Time was running out for Alex Walton.
The former Muscatine swimmer from Wilton, who won three individual state swimming titles as a Muskie, wanted to qualify for as many USA Olympic trial events as possible before the summer ended and he began his freshman year at Missouri.
He didn’t get his 100 backstroke time down far enough in his first two tries at a Speedo sectional in Columbia, Missouri, on July 17, but took a shot and registered for a time trial spot for the next day.
“It was coming down to crunch time,” Walton said.
The three-time all-American delivered under pressure with a time of 56.97 seconds, securing a spot in next June’s USA Swimming trials in Omaha, Nebraska, with top swimmers from around the country.
The qualifying standard for the 100 backstroke is set at 57.19 seconds.
Donald Spellman, head coach of the Iowa City Eels swimming club that Walton swam for up until two weeks after graduating from Wilton, said the biggest hurdle for Walton was getting his technique down.
“He has the aerobic conditioning, he’s powerful, strong and tall with a great kick,” Spellman said, “but he can die out in races sometimes or get sloppy in technical parts, ... stuff that he nailed in the time trial.”
Walton acknowledged that he worked too hard in the first 50 meters during the prelims and finals of the actual 100 backstroke event and didn’t have enough gas for the final 50. He turned in times of 57.40 in the prelims and 57.62 in the finals.
“It was really just cleaning up my swimming for a smarter race,” Walton said. “When I brought it home it made a big difference.”
Muscatine coach Judd Anderson said Walton is the first Muscatine swimmer to qualify for the Olympic trials after swimming all four years for the Muskies.
Tate Jackson, who swam with the Muskies as a freshman in 2012 before moving to Austin, Texas, made the 50 freestyle cut last summer. Crissy Ahmann, who swam for Muscatine for one season, won two relay gold medals and an individual silver medal in the 1992 Olympics in Barcelona.
“[Walton’s] got all the potential to do everything,” Anderson said. “He’s big and strong, got a great work ethic and there may be no limitation to what he can do.”

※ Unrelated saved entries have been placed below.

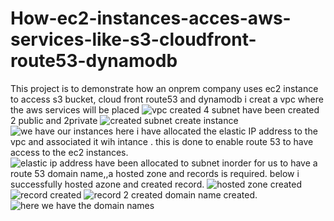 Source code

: # How-ec2-instances-acces-aws-services-like-s3-cloudfront-route53-dynamodb
This project is to demonstrate how an onprem company uses ec2 instance to access s3 bucket, cloud front route53 and dynamodb 
i creat a vpc where the aws services will be placed
![vpc created](https://github.com/cynthia-meti/How-ec2-instances-acces-aws-services-like-s3-cloudfront-route53-dynamodb/assets/132440521/d9e3348f-bc37-40b3-9c52-5415862ed05a)
4 subnet have been created 2 public and 2private
![created subnet](https://github.com/cynthia-meti/How-ec2-instances-acces-aws-services-like-s3-cloudfront-route53-dynamodb/assets/132440521/fd358df7-69c7-4469-b6ec-f7bd92cb4890)
create instance
![we have our instances](https://github.com/cynthia-meti/How-ec2-instances-acces-aws-services-like-s3-cloudfront-route53-dynamodb/assets/132440521/49d4b305-4383-490a-ba3a-cb8aa6a7fe08)
here i have allocated the elastic IP address to the vpc and associated it wih intance . this is done to enable route 53 to have access to the ec2 instances.
![elastic ip address have been allocated to subnet](https://github.com/cynthia-meti/How-ec2-instances-acces-aws-services-like-s3-cloudfront-route53-dynamodb/assets/132440521/b713cea2-f5c9-41c6-9d59-db52f73d7469)
inorder for us to have a route 53 domain name,,a hosted zone and records is required. below i successfully hosted azone and created record.
![hosted zone created](https://github.com/cynthia-meti/How-ec2-instances-acces-aws-services-like-s3-cloudfront-route53-dynamodb/assets/132440521/99518dec-f665-43f7-98b6-9610694fdb67)
![record created](https://github.com/cynthia-meti/How-ec2-instances-acces-aws-services-like-s3-cloudfront-route53-dynamodb/assets/132440521/3234553c-acc0-407c-8dbc-008ee1edfe54)
![record 2 created](https://github.com/cynthia-meti/How-ec2-instances-acces-aws-services-like-s3-cloudfront-route53-dynamodb/assets/132440521/f1bca699-b5e0-4a47-a35e-6cedba4c708b)
domain name created.
![here we have the domain names](https://github.com/cynthia-meti/How-ec2-instances-acces-aws-services-like-s3-cloudfront-route53-dynamodb/assets/132440521/3803b30c-fcc9-4499-b986-4b29eeb4d2e5)

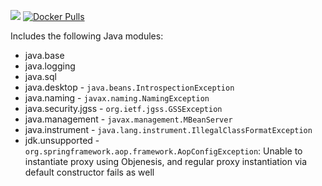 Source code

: [![](https://images.microbadger.com/badges/image/aint/javabase.svg)](https://microbadger.com/images/aint/javabase)
[![Docker Pulls](https://img.shields.io/docker/pulls/aint/javabase.svg)](https://hub.docker.com/r/aint/javabase)


Includes the following  Java modules:

- java.base
- java.logging
- java.sql
- java.desktop - `java.beans.IntrospectionException`
- java.naming - `javax.naming.NamingException`
- java.security.jgss - `org.ietf.jgss.GSSException`
- java.management - `javax.management.MBeanServer`
- java.instrument - `java.lang.instrument.IllegalClassFormatException`
- jdk.unsupported - `org.springframework.aop.framework.AopConfigException`: Unable to instantiate proxy using Objenesis, and regular proxy instantiation via default constructor fails as well

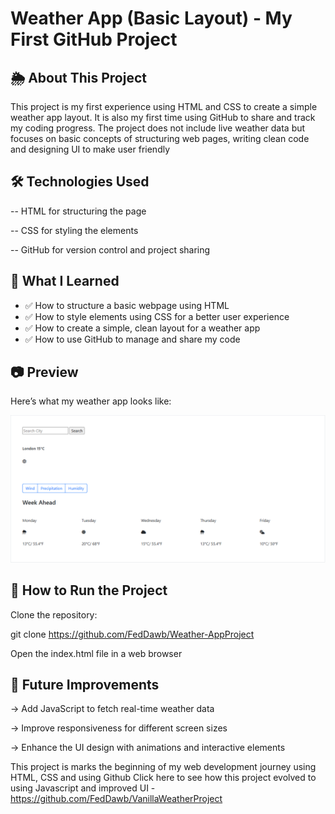 # Weather App (Basic Layout) - My First GitHub Project

## 🌦 About This Project

This project is my first experience using HTML and CSS to create a simple weather app layout. 
It is also my first time using GitHub to share and track my coding progress. 
The project does not include live weather data but focuses on basic concepts of structuring web pages, writing clean code and designing UI to make user friendly

## 🛠 Technologies Used

-- HTML for structuring the page

-- CSS for styling the elements

-- GitHub for version control and project sharing

## 📌 What I Learned

- ✅ How to structure a basic webpage using HTML
- ✅ How to style elements using CSS for a better user experience
- ✅ How to create a simple, clean layout for a weather app
- ✅ How to use GitHub to manage and share my code


## 📷 Preview
Here’s what my weather app looks like:  

![Weather App Screenshot](weather1.png)



## 🚀 How to Run the Project

Clone the repository:

git clone https://github.com/FedDawb/Weather-AppProject

Open the index.html file in a web browser

## 🔮 Future Improvements

-> Add JavaScript to fetch real-time weather data

-> Improve responsiveness for different screen sizes

-> Enhance the UI design with animations and interactive elements





This project is marks the beginning of my web development journey using HTML, CSS and using Github 
Click here to see how this project evolved to using Javascript and improved UI - https://github.com/FedDawb/VanillaWeatherProject

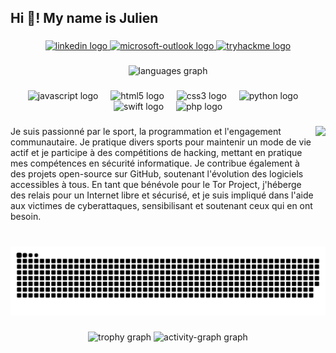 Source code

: <h2 align="left">Hi 👋! My name is Julien</h2>

###

<div align="center">
  <a href="https://www.linkedin.com/in/julien-heinen/" target="_blank">
    <img src="https://img.shields.io/static/v1?message=LinkedIn&logo=linkedin&label=&color=0077B5&logoColor=white&labelColor=&style=for-the-badge" height="35" alt="linkedin logo"  />
  </a>
  <a href="mailto:jxien@hyter.online" target="_blank">
    <img src="https://img.shields.io/static/v1?message=Outlook&logo=microsoft-outlook&label=&color=0078D4&logoColor=white&labelColor=&style=for-the-badge" height="35" alt="microsoft-outlook logo"  />
  </a>
  <a href="https://app.hackthebox.com/profile/1049527" target="_blank">
    <img src="https://img.shields.io/static/v1?message=HackTheBox&logo=tryhackme&label=&color=88cc14&logoColor=white&labelColor=&style=for-the-badge" height="35" alt="tryhackme logo"  />
  </a>
</div>

###

<div align="center">
  <img src="https://github-readme-stats.vercel.app/api/top-langs?username=julienheinen&locale=en&hide_title=false&layout=compact&card_width=320&langs_count=5&theme=dracula&hide_border=false" height="150" alt="languages graph"  />
</div>

###

<div align="center">
  <img src="https://skillicons.dev/icons?i=js" height="35" alt="javascript logo"  />
  <img width="12" />
  <img src="https://skillicons.dev/icons?i=html" height="35" alt="html5 logo"  />
  <img width="12" />
  <img src="https://skillicons.dev/icons?i=css" height="35" alt="css3 logo"  />
  <img width="12" />
  <img src="https://skillicons.dev/icons?i=py" height="35" alt="python logo"  />
  <img width="12" />
  <img src="https://cdn.simpleicons.org/swift/F05138" height="35" alt="swift logo"  />
  <img width="12" />
  <img src="https://skillicons.dev/icons?i=php" height="35" alt="php logo"  />
</div>

###

<img align="right" height="150" src="https://media.giphy.com/media/v1.Y2lkPTc5MGI3NjExczNnMzh1aXFreHZxYjBhZnIwbTd2YjBoYXlmdTY3NGlkZGpjbWw1MyZlcD12MV9pbnRlcm5hbF9naWZfYnlfaWQmY3Q9Zw/l2JHVUriDGEtWOx0c/giphy.gif"  />

###

<p align="left">Je suis passionné par le sport, la programmation et l'engagement communautaire. Je pratique divers sports pour maintenir un mode de vie actif et je participe à des compétitions de hacking, mettant en pratique mes compétences en sécurité informatique. Je contribue également à des projets open-source sur GitHub, soutenant l'évolution des logiciels accessibles à tous. En tant que bénévole pour le Tor Project, j'héberge des relais pour un Internet libre et sécurisé, et je suis impliqué dans l'aide aux victimes de cyberattaques, sensibilisant et soutenant ceux qui en ont besoin.</p>

###

<br clear="both">

<img src="https://raw.githubusercontent.com/julienheinen/julienheinen/output/snake.svg" alt="Snake animation" />

###

<div align="center">
  <img src="https://github-profile-trophy.vercel.app?username=julienheinen&theme=dracula&column=-1&row=1&margin-w=8&margin-h=8&no-bg=false&no-frame=false&order=4" height="150" alt="trophy graph"  />
  <img src="https://github-readme-activity-graph.vercel.app/graph?username=julienheinen&radius=16&theme=react&area=true&order=5" height="300" alt="activity-graph graph"  />
</div>

###
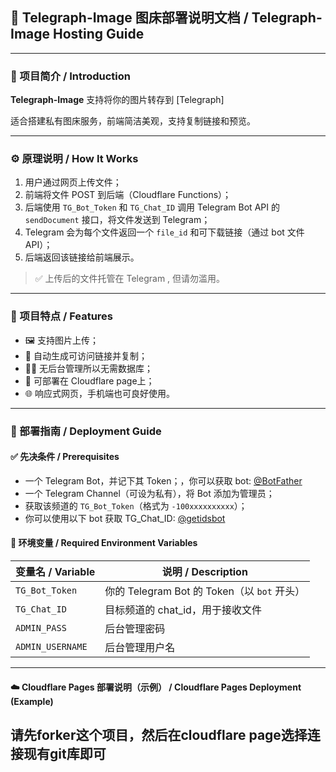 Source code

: ## 📘 Telegraph-Image 图床部署说明文档 / Telegraph-Image Hosting Guide

---

### 📄 项目简介 / Introduction

**Telegraph-Image** 支持将你的图片转存到 [Telegraph] 

适合搭建私有图床服务，前端简洁美观，支持复制链接和预览。

---

### ⚙️ 原理说明 / How It Works

1. 用户通过网页上传文件；
2. 前端将文件 POST 到后端（Cloudflare Functions）；
3. 后端使用 `TG_Bot_Token` 和 `TG_Chat_ID` 调用 Telegram Bot API 的 `sendDocument` 接口，将文件发送到 Telegram；
4. Telegram 会为每个文件返回一个 `file_id` 和可下载链接（通过 bot 文件 API）；
5. 后端返回该链接给前端展示。

> ✅ 上传后的文件托管在 Telegram , 但请勿滥用。

---

### 🧪 项目特点 / Features

* 🖼️ 支持图片上传；
* 🔗 自动生成可访问链接并复制；
* 🧑‍💻 无后台管理所以无需数据库；
* 🧱 可部署在 Cloudflare page上；
* 🌐 响应式网页，手机端也可良好使用。

---

### 🚀 部署指南 / Deployment Guide

#### ✅ 先决条件 / Prerequisites

* 一个 Telegram Bot，并记下其 Token；，你可以获取 bot: [@BotFather](https://t.me/BotFather)
* 一个 Telegram Channel（可设为私有），将 Bot 添加为管理员；
* 获取该频道的 `TG_Bot_Token`（格式为 `-100xxxxxxxxxx`）；
* 你可以使用以下 bot 获取 TG_Chat_ID: [@getidsbot](https://t.me/GetTheirIDBot)

#### 🔐 环境变量 / Required Environment Variables

| 变量名 / Variable | 说明 / Description                    |
| -------------- | ----------------------------------- |
| `TG_Bot_Token` | 你的 Telegram Bot 的 Token（以 `bot` 开头） |
| `TG_Chat_ID`   | 目标频道的 chat_id，用于接收文件               |
| `ADMIN_PASS` | 后台管理密码 |
| `ADMIN_USERNAME`   | 后台管理用户名               |

---

#### ☁️ Cloudflare Pages 部署说明（示例） / Cloudflare Pages Deployment (Example)

请先forker这个项目，然后在cloudflare page选择连接现有git库即可
---




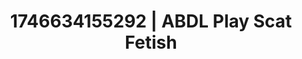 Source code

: ---
categories:
- AI-generated
- Bi-curious stories
- Slow undress
- Body positivity
- ASMR
- Curvy bodies
- Cosplay
- Eclectic erotica
image: /assets/images/1746634155292.jpg
layout: post
seo:
  description: Featured content with artistic ABDL Play, Scat Fetish. HD images available.
  keywords: ABDL Play, Scat Fetish
  og_image: /assets/images/1746634155292.jpg
  schema_type: VisualArtwork
tags:
- ABDL Play
- Scat Fetish
- '#1746634155292'
title: 1746634155292 | ABDL Play Scat Fetish
---
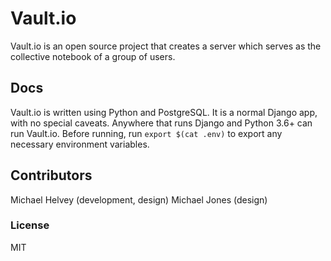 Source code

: # Vault.io

Vault.io is an open source project that creates a server which serves as the collective notebook of a group of users.

## Docs

Vault.io is written using Python and PostgreSQL.  It is a normal Django app, with no special caveats.  Anywhere that runs Django and Python 3.6+ can run Vault.io.  Before running, run `export $(cat .env)` to export any necessary environment variables.

## Contributors

Michael Helvey (development, design)
Michael Jones (design)

### License

MIT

With one event out of the way, Walton said he plans to work on getting his times cut in three other events before the start of the Trials on June 26, 2016.
He’s been working with his Missouri coaches and teammates to get better times in the 200 individual medley, 200 backstroke and 200 freestyle. He’ll race in the National Championships event this weekend in San Antonio, Texas.
Spellman said Missouri will have events planned for the winter, and Walton will also have opportunities after the college season ends to get his times down.
As for what Walton wants to do once he gets to Omaha next June, he expects to just let it soak in.
“It’s a big accomplishment just making it there,” Walton said. “I’ll do my best and see what happens.”